(All data was from the past week October 25th – November 1st)

The data “exhaust” that not only generated the most data but was also the source that I most readily had access to was my browsing history. Though my browsing data belonged to Google, I was able to access and see it. However, the form (see google browsing history below) it was in was predetermined by Google, was not available to download in another form, and perhaps most importantly, did not tell me anything about the greater trends and patterns of my browsing history. In other words, the raw, singular pieces of data were there for me to access and see but what was not evident was what these individual pieces of data meant when they were aggregated together.

It was only after using several tools to create data visualizations that my browser history began to take on more meaning as larger trends and patterns emerged. The first data visualization (browsing history #1) gives an overview of how many sites I visited within a one-hour chunk as well as which sites I visited the most. The second data visualization (browsing history #2) was another way to visualize time and browsing activity. The images on the right corresponded to four six-hour periods of time (12AM – 6AM; 6AM-12PM; 12PM-6PM; 6PM-12AM) and the order of links that I clicked within those six-hour windows.
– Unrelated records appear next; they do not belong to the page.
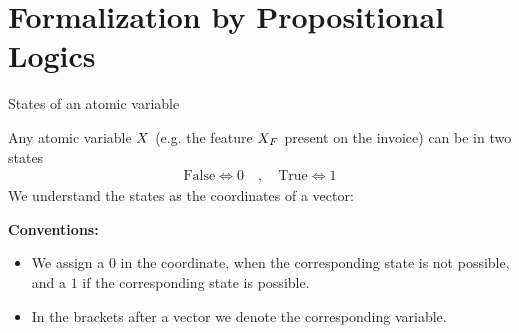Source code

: \documentclass{beamer}
\begin{document}
    \section{Formalization by Propositional Logics}

    \begin{frame}{States of an atomic variable}

        Any atomic variable $\catvariable$ (e.g. the feature $\catvariableof{F}$ present on the invoice) can be in two states
        \begin{align*}
            \mathrm{False} \Leftrightarrow 0 \quad,\quad \mathrm{True} \Leftrightarrow 1
        \end{align*}
        We understand the states as the coordinates of a vector:
        \begin{center}
        \end{center}

        \textbf{Conventions:}
        \begin{itemize}
            \item We assign a $0$ in the coordinate, when the corresponding state is not possible, and a $1$ if the corresponding state is possible.
            \item In the brackets after a vector we denote the corresponding variable.
        \end{itemize}


    \end{frame}
\end{document}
These visualizations were able to show me not only when I tended to browse the Internet, but also where and how often. Scarily enough, I think I spend way too much time on a few, select websites (Blackboard, Facebook, any Google product, Reddit) where I am passively consuming information rather than actively and consciously engaging and creating information to share.

I also wanted to dive a little deeper to see what my “pixelated self” looks like on Facebook. They allowed me to download “me,” aka my past engagements from the past week in data. Something that stood out immediately was little data was available to me ( see facebook data and filtered facebook data ). The data was already separated for me in discrete folders and categories. That data was embedded within individual html files that opened up to a webpage where, similar to my Google browsing history, I could see raw, singular pieces of data, but wasn’t allowed to access a form of that data that would let me visualize larger and patterns and trends (see html example and html opened).

In conclusion, neither small nor big data that Boyd and Crawford refer to are available to me in the form of digital data. The digital data that is available is in singular, concrete units that can’t be easily aggregated and cross-referenced with other forms of digital data (i.e. I can’t use some sort of programming language to reformat the data and form some sort of relationship between my browsing history and my Facebook data). By not allowing the relationship between pieces of data to form, the meaning and ability to contextualize singular, pieces of data as well as multiple datasets across my virtual self is taken away.

I also think back to the Editor-in-Chief of Wired’s comment: “Who knows why people do what they do? The point is they do it, and we can track and measure it with unprecedented fidelity (666).” After collecting this data, it’s clear that the what I am doing on the Internet is clearly available, but what is clearly lacking and immeasurable is the why. What does the data available say about me as a person beyond just merely describing my actions?  Will having more data lead to me to cross some line that will tell me something more about myself as a person or are those qualitative aspects of me as a person just inherently immeasurable? Or perhaps is it that the data that is necessary for me to understand the why just unavailable to me as a user because that’s where the value of the data is and is thus purposely kept unavailable?

  1. Rei Zhang says:

    Hi Emily! Super interesting post, and very cool visualizations. How did you make the browsing history one?
    Your conclusion that “neither small nor big data that Boyd and Crawford refer to are available to me in the form of digital data. The digital data that is available is in singular, concrete units that can’t be easily aggregated and cross-referenced with other forms of digital data” reminds me of the three classes of people identified by Manovich (and found in boyd and Crawford): “those who create data (both consciously and by leaving digital footprints), those who have the means to collect it, and those who have expertise to analyze it” (675).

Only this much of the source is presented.